C&S has been an NBAA Member since 1997, and pilots participate in regional aviation roundtables. Eve Gregory, C&S senior dispatcher, serves on the NBAA Schedulers & Dispatchers Committee and its Scholarship Subcommittee. Members of the C&S aviation team also participate in an airport advisory committee at their home airport, and work with the city’s Chamber of Commerce airport group. Briggs also said the company supports educational outreach and provides internships for students interested in aviation careers.

HUMANITARIAN FLYING IMPORTANT

C&S has been involved in humanitarian flying for years, and one recent mission of mercy involved transporting a toddler needing specialized cancer treatments.

At the age of five months, Aiden Lipscomb was diagnosed with an aggressive form of pediatric cancer. Although the disease is serious, there is good reason to be optimistic for his recovery, thanks to a new treatment.

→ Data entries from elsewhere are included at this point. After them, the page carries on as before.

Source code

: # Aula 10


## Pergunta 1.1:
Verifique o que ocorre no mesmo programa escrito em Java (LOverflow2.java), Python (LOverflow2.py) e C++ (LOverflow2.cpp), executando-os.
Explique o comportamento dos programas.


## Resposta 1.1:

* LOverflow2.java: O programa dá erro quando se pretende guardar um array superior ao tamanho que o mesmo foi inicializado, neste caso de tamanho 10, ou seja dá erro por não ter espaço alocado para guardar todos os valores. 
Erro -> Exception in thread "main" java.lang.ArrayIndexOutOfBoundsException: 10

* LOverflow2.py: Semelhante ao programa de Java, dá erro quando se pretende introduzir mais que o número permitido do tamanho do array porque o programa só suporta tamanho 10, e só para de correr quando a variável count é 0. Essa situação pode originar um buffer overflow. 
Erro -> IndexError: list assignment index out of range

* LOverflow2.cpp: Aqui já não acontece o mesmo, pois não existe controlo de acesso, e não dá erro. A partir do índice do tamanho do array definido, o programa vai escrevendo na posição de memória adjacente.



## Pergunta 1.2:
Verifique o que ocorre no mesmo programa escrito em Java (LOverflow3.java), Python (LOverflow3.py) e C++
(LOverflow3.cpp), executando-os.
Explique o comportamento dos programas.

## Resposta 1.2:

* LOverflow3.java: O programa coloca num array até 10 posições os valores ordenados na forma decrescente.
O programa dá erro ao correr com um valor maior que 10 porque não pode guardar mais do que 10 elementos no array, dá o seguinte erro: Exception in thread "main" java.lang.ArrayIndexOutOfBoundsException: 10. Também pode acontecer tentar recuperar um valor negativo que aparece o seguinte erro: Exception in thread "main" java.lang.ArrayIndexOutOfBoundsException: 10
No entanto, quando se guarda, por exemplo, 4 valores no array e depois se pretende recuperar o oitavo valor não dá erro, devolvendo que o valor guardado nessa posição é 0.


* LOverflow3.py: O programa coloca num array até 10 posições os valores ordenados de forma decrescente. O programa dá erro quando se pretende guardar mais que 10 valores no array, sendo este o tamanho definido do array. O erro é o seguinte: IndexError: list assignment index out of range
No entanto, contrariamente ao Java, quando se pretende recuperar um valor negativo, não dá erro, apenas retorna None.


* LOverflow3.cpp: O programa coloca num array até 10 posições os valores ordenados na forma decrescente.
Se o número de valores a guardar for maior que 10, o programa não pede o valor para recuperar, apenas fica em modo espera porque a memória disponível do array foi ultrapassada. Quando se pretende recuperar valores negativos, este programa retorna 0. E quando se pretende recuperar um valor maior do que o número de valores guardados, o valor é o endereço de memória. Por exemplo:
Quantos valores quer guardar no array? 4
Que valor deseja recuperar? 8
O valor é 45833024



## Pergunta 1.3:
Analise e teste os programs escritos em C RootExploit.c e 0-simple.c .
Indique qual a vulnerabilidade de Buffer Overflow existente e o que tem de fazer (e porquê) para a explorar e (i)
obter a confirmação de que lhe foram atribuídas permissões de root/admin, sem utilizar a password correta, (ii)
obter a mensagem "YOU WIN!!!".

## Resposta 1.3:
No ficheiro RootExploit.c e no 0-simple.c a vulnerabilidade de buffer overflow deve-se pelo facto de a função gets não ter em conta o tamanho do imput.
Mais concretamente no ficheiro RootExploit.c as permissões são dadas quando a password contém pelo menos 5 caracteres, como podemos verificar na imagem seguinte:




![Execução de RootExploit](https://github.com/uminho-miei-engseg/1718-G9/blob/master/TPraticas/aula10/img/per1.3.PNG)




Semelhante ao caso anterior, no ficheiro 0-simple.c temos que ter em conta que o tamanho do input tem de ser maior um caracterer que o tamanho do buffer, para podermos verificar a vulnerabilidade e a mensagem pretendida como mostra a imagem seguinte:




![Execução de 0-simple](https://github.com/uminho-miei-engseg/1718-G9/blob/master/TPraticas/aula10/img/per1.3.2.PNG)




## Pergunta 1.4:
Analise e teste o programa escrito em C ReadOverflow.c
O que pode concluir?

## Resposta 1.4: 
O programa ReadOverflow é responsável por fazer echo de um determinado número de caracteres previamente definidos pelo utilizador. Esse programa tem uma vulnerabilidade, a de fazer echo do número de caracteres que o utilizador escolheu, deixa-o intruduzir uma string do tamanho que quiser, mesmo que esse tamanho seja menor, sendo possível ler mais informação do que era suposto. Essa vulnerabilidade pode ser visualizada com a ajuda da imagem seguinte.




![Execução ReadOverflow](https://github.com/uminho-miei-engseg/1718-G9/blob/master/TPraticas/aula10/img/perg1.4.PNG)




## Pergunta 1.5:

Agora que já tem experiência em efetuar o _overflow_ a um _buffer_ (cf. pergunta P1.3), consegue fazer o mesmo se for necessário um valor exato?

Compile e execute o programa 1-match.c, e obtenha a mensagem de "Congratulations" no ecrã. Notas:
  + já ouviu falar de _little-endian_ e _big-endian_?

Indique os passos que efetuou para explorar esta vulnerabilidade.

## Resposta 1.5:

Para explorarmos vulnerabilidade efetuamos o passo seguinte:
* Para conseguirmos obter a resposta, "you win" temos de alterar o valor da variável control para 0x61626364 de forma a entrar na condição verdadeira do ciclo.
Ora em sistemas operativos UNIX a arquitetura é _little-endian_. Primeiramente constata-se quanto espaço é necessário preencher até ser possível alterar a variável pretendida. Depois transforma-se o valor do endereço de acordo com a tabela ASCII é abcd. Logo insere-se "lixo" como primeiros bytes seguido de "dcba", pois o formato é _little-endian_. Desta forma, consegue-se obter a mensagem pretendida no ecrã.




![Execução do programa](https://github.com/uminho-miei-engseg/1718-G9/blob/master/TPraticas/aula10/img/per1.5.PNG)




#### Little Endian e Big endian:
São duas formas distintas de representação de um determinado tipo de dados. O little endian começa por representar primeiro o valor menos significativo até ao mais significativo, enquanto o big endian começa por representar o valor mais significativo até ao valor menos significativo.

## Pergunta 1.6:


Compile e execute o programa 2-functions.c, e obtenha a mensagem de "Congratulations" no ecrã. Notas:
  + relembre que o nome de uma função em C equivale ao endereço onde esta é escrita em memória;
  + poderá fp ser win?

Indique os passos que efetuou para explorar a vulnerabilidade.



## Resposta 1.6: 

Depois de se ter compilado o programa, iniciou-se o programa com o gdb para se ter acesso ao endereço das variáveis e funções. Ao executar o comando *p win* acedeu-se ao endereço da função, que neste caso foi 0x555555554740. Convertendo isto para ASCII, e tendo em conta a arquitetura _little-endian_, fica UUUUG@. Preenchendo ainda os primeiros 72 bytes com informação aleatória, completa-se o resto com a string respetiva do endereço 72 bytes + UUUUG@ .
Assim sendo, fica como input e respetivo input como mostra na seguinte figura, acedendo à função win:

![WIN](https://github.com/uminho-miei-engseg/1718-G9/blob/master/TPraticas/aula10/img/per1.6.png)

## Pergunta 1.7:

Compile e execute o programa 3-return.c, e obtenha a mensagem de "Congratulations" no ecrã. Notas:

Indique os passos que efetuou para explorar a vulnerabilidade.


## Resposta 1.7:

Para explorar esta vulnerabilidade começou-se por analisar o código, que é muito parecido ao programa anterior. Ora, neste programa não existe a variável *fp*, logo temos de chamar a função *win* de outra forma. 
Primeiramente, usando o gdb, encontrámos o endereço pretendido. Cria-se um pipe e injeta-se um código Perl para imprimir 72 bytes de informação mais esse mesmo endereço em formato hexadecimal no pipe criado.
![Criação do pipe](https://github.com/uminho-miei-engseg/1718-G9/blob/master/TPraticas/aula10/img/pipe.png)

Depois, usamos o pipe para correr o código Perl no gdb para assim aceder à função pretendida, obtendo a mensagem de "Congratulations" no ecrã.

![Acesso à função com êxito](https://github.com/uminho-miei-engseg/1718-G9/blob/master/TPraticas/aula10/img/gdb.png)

Doctors at Aiden’s local hospital in northern Virginia recognized that Aiden was a good candidate for a pioneering form of proton radiation treatment, but such treatments are available only at a few medical facilities. For Aiden, the closest is Massachusetts General Hospital in Boston. Because his immune system is weakened by aggressive chemotherapy, Aiden is vulnerable to infection from other passengers, leaving him unable to travel on the airlines. Aiden’s family turned to Sky Hope Network for help.

C&S was among several companies that responded to Sky Hope’s call for an available business airplane that could be used to transport Aiden for treatment. Briggs’ request to dispatch the company’s Hawker 850XP to bring Aiden home after his six weeks of treatment in Boston was approved by C&S’s HR department “within minutes,” he said.

“Copilot Nathan Jacobs and I left Keene at about noon on Friday, August 12, picked Aiden up at 3:00 in Boston and arrived at Dulles at about 4:15,” said Briggs. “He was a little tired from his morning treatments, but excited to be flying with us. He’s quite a little guy.”

Briggs feels that companies and pilots who fly such missions get as much out of it as the patients they carry. “For us, flying is pretty routine, but these missions are special. We are gratified that what we do day-to-day can be a small part of making things easier for these folks.”